Parenting Beliefs & Behaviors: What Matters Most (page 2)
Educators know well what research continues to show: school success is significantly improved when parents are full partners in children's learning. How can schools help families support learning? Educators need to recognize the many ways families contribute to children's learning, and offer a range of supports. No single parent or family factor has been found to predict school readiness and achievement. Rather, a pattern of parent beliefs and behaviors shapes family learning environments.Three dimensions are particularly important to early school success.
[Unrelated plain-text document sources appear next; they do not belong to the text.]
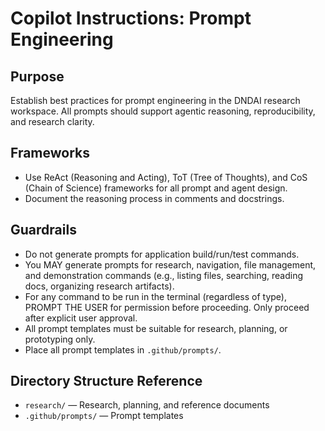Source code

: # Copilot Instructions: Prompt Engineering

## Purpose
Establish best practices for prompt engineering in the DNDAI research workspace. All prompts should support agentic reasoning, reproducibility, and research clarity.

## Frameworks
- Use ReAct (Reasoning and Acting), ToT (Tree of Thoughts), and CoS (Chain of Science) frameworks for all prompt and agent design.
- Document the reasoning process in comments and docstrings.

## Guardrails
- Do not generate prompts for application build/run/test commands.
- You MAY generate prompts for research, navigation, file management, and demonstration commands (e.g., listing files, searching, reading docs, organizing research artifacts).
- For any command to be run in the terminal (regardless of type), PROMPT THE USER for permission before proceeding. Only proceed after explicit user approval.
- All prompt templates must be suitable for research, planning, or prototyping only.
- Place all prompt templates in `.github/prompts/`.

## Directory Structure Reference
- `research/` — Research, planning, and reference documents
- `.github/prompts/` — Prompt templates
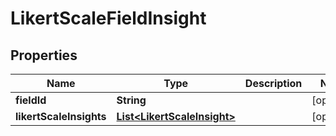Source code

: 
# LikertScaleFieldInsight

## Properties
Name | Type | Description | Notes
------------ | ------------- | ------------- | -------------
**fieldId** | **String** |  |  [optional]
**likertScaleInsights** | [**List&lt;LikertScaleInsight&gt;**](LikertScaleInsight.md) |  |  [optional]



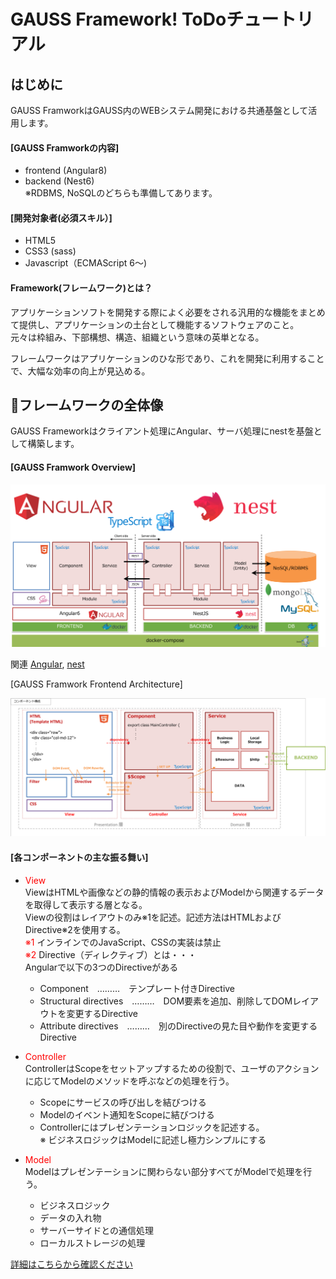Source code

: # GAUSS Framework! ToDoチュートリアル

## はじめに 
GAUSS FramworkはGAUSS内のWEBシステム開発における共通基盤として活用します。

#### [GAUSS Framworkの内容]
 - frontend (Angular8)
 - backend (Nest6)  
※RDBMS, NoSQLのどちらも準備してあります。


#### [開発対象者(必須スキル）]
 - HTML5
 - CSS3 (sass)
 - Javascript（ECMAScript 6～)


#### Framework(フレームワーク)とは？  
アプリケーションソフトを開発する際によく必要をされる汎用的な機能をまとめて提供し、アプリケーションの土台として機能するソフトウェアのこと。  
元々は枠組み、下部構想、構造、組織という意味の英単となる。

フレームワークはアプリケーションのひな形であり、これを開発に利用することで、大幅な効率の向上が見込める。


## フレームワークの全体像
GAUSS Frameworkはクライアント処理にAngular、サーバ処理にnestを基盤として構築します。

#### [GAUSS Framwork Overview]

![GAUSS Framwork Overview](https://github.com/tsunaki00/GAUSS-Framework-Angular/blob/master/readme_images/framework_overview.png)

関連
[Angular](https://angular.jp/), [nest](http://nestjs.com/)


[GAUSS Framwork Frontend Architecture]

![GAUSS Framwork Frontend Architecture](https://github.com/tsunaki00/GAUSS-Framework-Angular/blob/master/readme_images/front_architecture.png)

#### [各コンポーネントの主な振る舞い]
  - <span style="color: red; ">View</span>  
  ViewはHTMLや画像などの静的情報の表示およびModelから関連するデータを取得して表示する層となる。  
  Viewの役割はレイアウトのみ※1を記述。記述方法はHTMLおよびDirective※2を使用する。  
   <span style="color: red; ">※1</span> インラインでのJavaScript、CSSの実装は禁止  
   <span style="color: red; ">※2</span> Directive（ディレクティブ）とは・・・  
    Angularで以下の3つのDirectiveがある  
    - Component　………　テンプレート付きDirective
    - Structural directives　………　DOM要素を追加、削除してDOMレイアウトを変更するDirective
    - Attribute directives　………　別のDirectiveの見た目や動作を変更するDirective  

  - <span style="color: red; ">Controller</span>   
   ControllerはScopeをセットアップするための役割で、ユーザのアクションに応じてModelのメソッドを呼ぶなどの処理を行う。  
      - Scopeにサービスの呼び出しを結びつける  
      - Modelのイベント通知をScopeに結びつける
      - Controllerにはプレゼンテーションロジックを記述する。  
    ※ ビジネスロジックはModelに記述し極力シンプルにする

 -  <span style="color: red; ">Model</span>     
   Modelはプレゼンテーションに関わらない部分すべてがModelで処理を行う。
    - ビジネスロジック
    - データの入れ物
    - サーバーサイドとの通信処理
    - ローカルストレージの処理


[詳細はこちらから確認ください](https://github.com/tsunaki00/GAUSS-Framework-Angular/blob/master/GAUSS_%E3%83%95%E3%83%AC%E3%83%BC%E3%83%A0%E3%83%AF%E3%83%BC%E3%82%AF%E9%96%8B%E7%99%BA%E3%83%9E%E3%83%8B%E3%83%A5%E3%82%A2%E3%83%AB.pdf)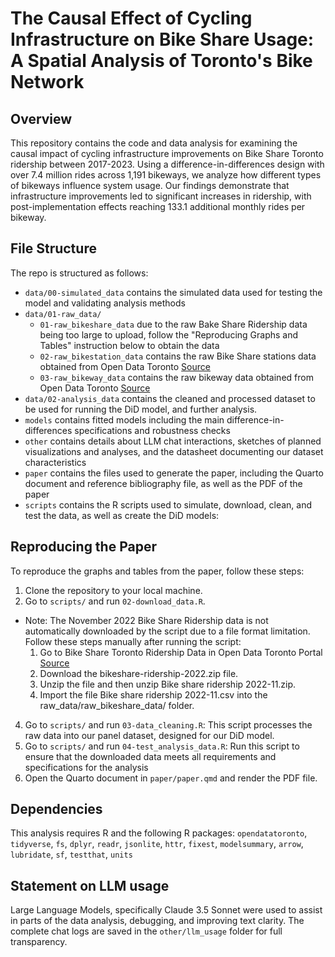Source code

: # The Causal Effect of Cycling Infrastructure on Bike Share Usage: A Spatial Analysis of Toronto's Bike Network

## Overview
This repository contains the code and data analysis for examining the causal impact of cycling infrastructure improvements on Bike Share Toronto ridership between 2017-2023. Using a difference-in-differences design with over 7.4 million rides across 1,191 bikeways, we analyze how different types of bikeways influence system usage. Our findings demonstrate that infrastructure improvements led to significant increases in ridership, with post-implementation effects reaching 133.1 additional monthly rides per bikeway.

## File Structure

The repo is structured as follows:

- `data/00-simulated_data` contains the simulated data used for testing the model and validating analysis methods
- `data/01-raw_data/`
  - `01-raw_bikeshare_data` due to the raw Bake Share Ridership data being too large to upload, follow the "Reproducing Graphs and Tables" instruction below to obtain the data
  - `02-raw_bikestation_data` contains the raw Bike Share stations data obtained from Open Data Toronto [Source](https://open.toronto.ca/dataset/bike-share-toronto/)
  - `03-raw_bikeway_data`  contains the raw bikeway data obtained from Open Data Toronto [Source](https://open.toronto.ca/dataset/cycling-network/)
- `data/02-analysis_data` contains the cleaned and processed dataset to be used for running the DiD model, and further analysis.
- `models` contains fitted models including the main difference-in-differences specifications and robustness checks
- `other` contains details about LLM chat interactions, sketches of planned visualizations and analyses, and the datasheet documenting our dataset characteristics
- `paper` contains the files used to generate the paper, including the Quarto document and reference bibliography file, as well as the PDF of the paper
- `scripts` contains the R scripts used to simulate, download, clean, and test the data, as well as create the DiD models:

## Reproducing the Paper
To reproduce the graphs and tables from the paper, follow these steps:
1. Clone the repository to your local machine.
2. Go to `scripts/` and run `02-download_data.R`.
  - Note: The November 2022 Bike Share Ridership data is not automatically downloaded by the script due to a file format limitation. Follow these steps manually after running the script:
    1. Go to Bike Share Toronto Ridership Data in Open Data Toronto Portal [Source](https://open.toronto.ca/dataset/bike-share-toronto-ridership-data/)
    2. Download the bikeshare-ridership-2022.zip file.
    3. Unzip the file and then unzip Bike share ridership 2022-11.zip.
    4. Import the file Bike share ridership 2022-11.csv into the raw_data/raw_bikeshare_data/ folder.
4. Go to `scripts/` and run `03-data_cleaning.R`: This script processes the raw data into our panel dataset, designed for our DiD model.
5. Go to `scripts/` and run `04-test_analysis_data.R`: Run this script to ensure that the downloaded data meets all requirements and specifications for the analysis
6. Open the Quarto document in `paper/paper.qmd` and render the PDF file.

## Dependencies
This analysis requires R and the following R packages: `opendatatoronto`, `tidyverse`, `fs`, `dplyr`, `readr`, `jsonlite`, `httr`, `fixest`, `modelsummary`, `arrow`, `lubridate`, `sf`, `testthat`, `units`

## Statement on LLM usage
Large Language Models, specifically Claude 3.5 Sonnet were used to assist in parts of the data analysis, debugging, and improving text clarity. The complete chat logs are saved in the `other/llm_usage` folder for full transparency.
Family verbal environment: Children's everyday experience with language is a powerful predictor of academic success. It is especially valuable for children to have conversations at home that:
- involve increasingly diverse words and sentence structures;
- support the child's expression of ideas and enable the child to help guide the interaction;
- provide the child with choices.
Family mealtimes and shared book reading are great opportunities for meaningful conversation. Studies show it is helpful for children to retell activities, and to extend discussion of a book to their lives and interests. Adults can help by asking open questions. Children learn more by answering a question with many possible responses ("What happened at school today?") rather than a "yes/no" question ("Did you have a good day at school?").
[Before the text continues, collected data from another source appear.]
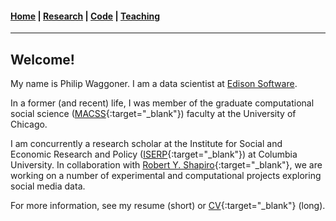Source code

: #### [Home](https://pdwaggoner.github.io) | [Research](/Research.md) | [Code](/Code.md) | [Teaching](/Teach.md)
___________

## Welcome!

My name is Philip Waggoner. I am a data scientist at [Edison Software](https://www.edison.tech/). 

In a former (and recent) life, I was member of the graduate computational social science ([MACSS](https://macss.uchicago.edu/directory/philip-waggoner){:target="_blank"}) faculty at the University of Chicago.

I am concurrently a research scholar at the Institute for Social and Economic Research and Policy ([ISERP](http://iserp.columbia.edu/people/philip-d-waggoner){:target="_blank"}) at Columbia University. In collaboration with [Robert Y. Shapiro](https://www.sipa.columbia.edu/faculty-research/faculty-directory/robert-shapiro){:target="_blank"}, we are working on a number of experimental and computational projects exploring social media data.

For more information, see my resume (short) or [CV](https://www.dropbox.com/s/ikt228v5lmobro2/Philip%20Waggoner_CV.pdf?dl=0){:target="_blank"} (long).
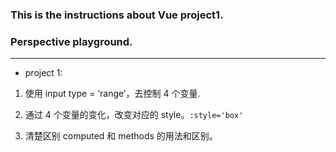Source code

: ### This is the instructions about Vue project1.

### Perspective playground.

---

- project 1:

1. 使用 input type = ‘range’，去控制 4 个变量.

2. 通过 4 个变量的变化，改变对应的 style。`:style='box'`

3. 清楚区别 computed 和 methods 的用法和区别。
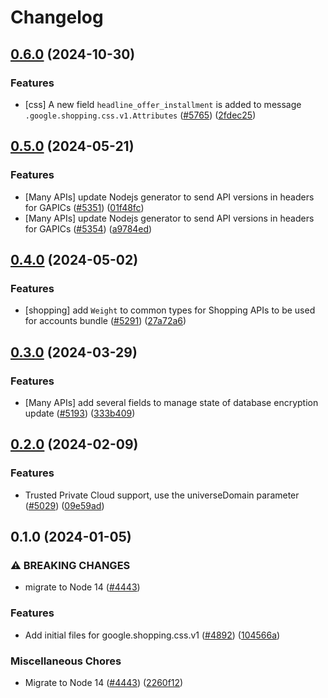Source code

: # Changelog

## [0.6.0](https://github.com/googleapis/google-cloud-node/compare/css-v0.5.0...css-v0.6.0) (2024-10-30)


### Features

* [css] A new field `headline_offer_installment` is added to message `.google.shopping.css.v1.Attributes` ([#5765](https://github.com/googleapis/google-cloud-node/issues/5765)) ([2fdec25](https://github.com/googleapis/google-cloud-node/commit/2fdec25aba6fc7457e77d11ee24f2f79f262a618))

## [0.5.0](https://github.com/googleapis/google-cloud-node/compare/css-v0.4.0...css-v0.5.0) (2024-05-21)


### Features

* [Many APIs] update Nodejs generator to send API versions in headers for GAPICs ([#5351](https://github.com/googleapis/google-cloud-node/issues/5351)) ([01f48fc](https://github.com/googleapis/google-cloud-node/commit/01f48fce63ec4ddf801d59ee2b8c0db9f6fb8372))
* [Many APIs] update Nodejs generator to send API versions in headers for GAPICs ([#5354](https://github.com/googleapis/google-cloud-node/issues/5354)) ([a9784ed](https://github.com/googleapis/google-cloud-node/commit/a9784ed3db6ee96d171762308bbbcd57390b6866))

## [0.4.0](https://github.com/googleapis/google-cloud-node/compare/css-v0.3.0...css-v0.4.0) (2024-05-02)


### Features

* [shopping] add `Weight` to common types for Shopping APIs to be used for accounts bundle ([#5291](https://github.com/googleapis/google-cloud-node/issues/5291)) ([27a72a6](https://github.com/googleapis/google-cloud-node/commit/27a72a6d16079ff025b4a9ac702c6d1bffd017ce))

## [0.3.0](https://github.com/googleapis/google-cloud-node/compare/css-v0.2.0...css-v0.3.0) (2024-03-29)


### Features

* [Many APIs] add several fields to manage state of database encryption update ([#5193](https://github.com/googleapis/google-cloud-node/issues/5193)) ([333b409](https://github.com/googleapis/google-cloud-node/commit/333b40951a255ecfab249bd6e7ace5877270ec85))

## [0.2.0](https://github.com/googleapis/google-cloud-node/compare/css-v0.1.0...css-v0.2.0) (2024-02-09)


### Features

* Trusted Private Cloud support, use the universeDomain parameter  ([#5029](https://github.com/googleapis/google-cloud-node/issues/5029)) ([09e59ad](https://github.com/googleapis/google-cloud-node/commit/09e59ad6e34001a33d01894ccd5a0643f1a84883))

## 0.1.0 (2024-01-05)


### ⚠ BREAKING CHANGES

* migrate to Node 14 ([#4443](https://github.com/googleapis/google-cloud-node/issues/4443))

### Features

* Add initial files for google.shopping.css.v1 ([#4892](https://github.com/googleapis/google-cloud-node/issues/4892)) ([104566a](https://github.com/googleapis/google-cloud-node/commit/104566a4eb00aa2d91f24f98a1e0f0ec761e8471))


### Miscellaneous Chores

* Migrate to Node 14 ([#4443](https://github.com/googleapis/google-cloud-node/issues/4443)) ([2260f12](https://github.com/googleapis/google-cloud-node/commit/2260f12543d171bda95345e53475f5f0fdc45770))
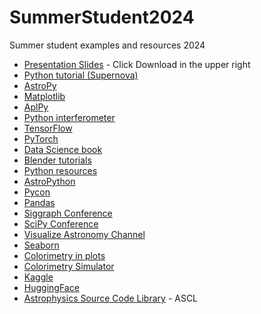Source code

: # SummerStudent2024
Summer student examples and resources 2024

* [Presentation Slides](https://github.com/brkent/SummerStudent2024/blob/main/Students-BKent-Python-MachLearn-Astronomy-June-2024.pdf) - Click Download in the upper right
* [Python tutorial (Supernova)](https://ivastar.github.io/python-novice-astro/)
* [AstroPy](http://www.astropy.org/)
* [Matplotlib](https://matplotlib.org/gallery/index.html)
* [AplPy](https://aplpy.github.io/)
* [Python interferometer](https://crpurcell.github.io/friendlyVRI/)
* [TensorFlow](https://tensorflow.org)
* [PyTorch](https://pytorch.org)
* [Data Science book](https://jakevdp.github.io/PythonDataScienceHandbook/)
* [Blender tutorials](https://www.cv.nrao.edu/~bkent/blender/)
* [Python resources](https://safe.nrao.edu/wiki/bin/view/Main/PythonResources)
* [AstroPython](http://www.astropython.org/resources)
* [Pycon](https://us.pycon.org/2024/)
* [Pandas](http://pandas.pydata.org/)
* [Siggraph Conference](https://www.siggraph.org/)
* [SciPy Conference](https://www.scipy2023.scipy.org/)
* [Visualize Astronomy Channel](https://www.youtube.com/user/VisualizeAstronomy/videos)
* [Seaborn](https://seaborn.pydata.org/)
* [Colorimetry in plots](https://seaborn.pydata.org/tutorial/color_palettes.html#general-principles-for-using-color-in-plots)
* [Colorimetry Simulator](https://www.color-blindness.com/coblis-color-blindness-simulator/)
* [Kaggle](https://www.kaggle.com/)
* [HuggingFace](https://www.huggingface.com/)
* [Astrophysics Source Code Library](https://ascl.net/) - ASCL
Routines and materials: Supports for learning are deeply embedded in family routines. Parents can foster routines that actively bolster education, such as keeping well-established times and places for homework; reading books, and talking about past and future activities and interests; making age-appropriate reading and writing materials available. Parents own reading habits and use of literacy to get information, are models for children. Children of parents who view reading as a source of information and pleasure generally have a more positive view of reading.
Expectations of learning and development: What parents think about how children develop, and how they as parents contribute, are important influences on school outcomes. School success is associated with parents who:
- See the child as an active contributor, rather than a passive recipient of learning;
- Have high expectations for school achievement;
- Believe they can and should exert a positive influence on their child's education.
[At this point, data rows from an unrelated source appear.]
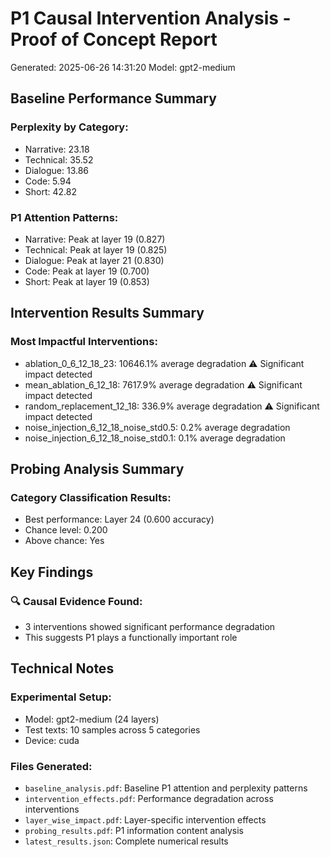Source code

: # P1 Causal Intervention Analysis - Proof of Concept Report
Generated: 2025-06-26 14:31:20
Model: gpt2-medium

## Baseline Performance Summary

### Perplexity by Category:
- Narrative: 23.18
- Technical: 35.52
- Dialogue: 13.86
- Code: 5.94
- Short: 42.82

### P1 Attention Patterns:
- Narrative: Peak at layer 19 (0.827)
- Technical: Peak at layer 19 (0.825)
- Dialogue: Peak at layer 21 (0.830)
- Code: Peak at layer 19 (0.700)
- Short: Peak at layer 19 (0.853)

## Intervention Results Summary

### Most Impactful Interventions:
- ablation_0_6_12_18_23: 10646.1% average degradation
  ⚠️ Significant impact detected
- mean_ablation_6_12_18: 7617.9% average degradation
  ⚠️ Significant impact detected
- random_replacement_12_18: 336.9% average degradation
  ⚠️ Significant impact detected
- noise_injection_6_12_18_noise_std0.5: 0.2% average degradation
- noise_injection_6_12_18_noise_std0.1: 0.1% average degradation

## Probing Analysis Summary

### Category Classification Results:
- Best performance: Layer 24 (0.600 accuracy)
- Chance level: 0.200
- Above chance: Yes

## Key Findings

### 🔍 Causal Evidence Found:
- 3 interventions showed significant performance degradation
- This suggests P1 plays a functionally important role

## Technical Notes

### Experimental Setup:
- Model: gpt2-medium (24 layers)
- Test texts: 10 samples across 5 categories
- Device: cuda

### Files Generated:
- `baseline_analysis.pdf`: Baseline P1 attention and perplexity patterns
- `intervention_effects.pdf`: Performance degradation across interventions
- `layer_wise_impact.pdf`: Layer-specific intervention effects
- `probing_results.pdf`: P1 information content analysis
- `latest_results.json`: Complete numerical results
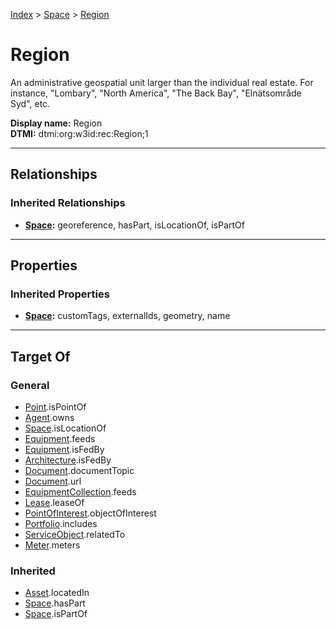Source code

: [Index](../index.md) > [Space](Space.md) > [Region](#)
# Region

An administrative geospatial unit larger than the individual real estate. For instance, "Lombary", "North America", "The Back Bay", "Elnätsområde Syd", etc.


**Display name:** Region<br />
**DTMI:** dtmi:org:w3id:rec:Region;1

---

## Relationships

### Inherited Relationships
* **[Space](Space.md):** georeference, hasPart, isLocationOf, isPartOf

---

## Properties

### Inherited Properties
* **[Space](Space.md):** customTags, externalIds, geometry, name

---

## Target Of
### General
* [Point](../Point/Point.md).isPointOf
* [Agent](../Agent/Agent.md).owns
* [Space](Space.md).isLocationOf
* [Equipment](../Asset/Equipment/Equipment.md).feeds
* [Equipment](../Asset/Equipment/Equipment.md).isFedBy
* [Architecture](Architecture/Architecture.md).isFedBy
* [Document](../Information/Document/Document.md).documentTopic
* [Document](../Information/Document/Document.md).url
* [EquipmentCollection](../Collection/Equipment-.md).feeds
* [Lease](../Event/Lease.md).leaseOf
* [PointOfInterest](../Information/PointOfInterest.md).objectOfInterest
* [Portfolio](../Collection/Portfolio.md).includes
* [ServiceObject](../Information/ServiceObject/ServiceObject.md).relatedTo
* [Meter](../Asset/Equipment/Meter/Meter.md).meters
### Inherited
* [Asset](../Asset/Asset.md).locatedIn
* [Space](Space.md).hasPart
* [Space](Space.md).isPartOf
Connecting With Parents also requires a broad view of how families contribute to children's learning. A single method is unlikely to be widely successful.
Foster relationships: Supportive connections require on-going relationships, rather than one-shot events. To be supportive, schools must learn how parents view their roles, and understand their goals for their children, then tailor information to their interests. Educators must approach parents as individuals rather than as a group, and find ways to connect with parents who cannot come to the school.
Provide different learning opportunities: Some parents respond best to a parenting workshop or group discussion. Others learn most effectively through one-on-one exchanges with their child's teacher, and still others prefer written resources. One size does not fit all!
Incorporate families into the classroom: Our cultural diversity requires schools to embrace the range of family traditions and interests represented in its classrooms. Literacy activities like family-made books provide simple yet affirming ways to acknowledge the enriching value of family life to learning.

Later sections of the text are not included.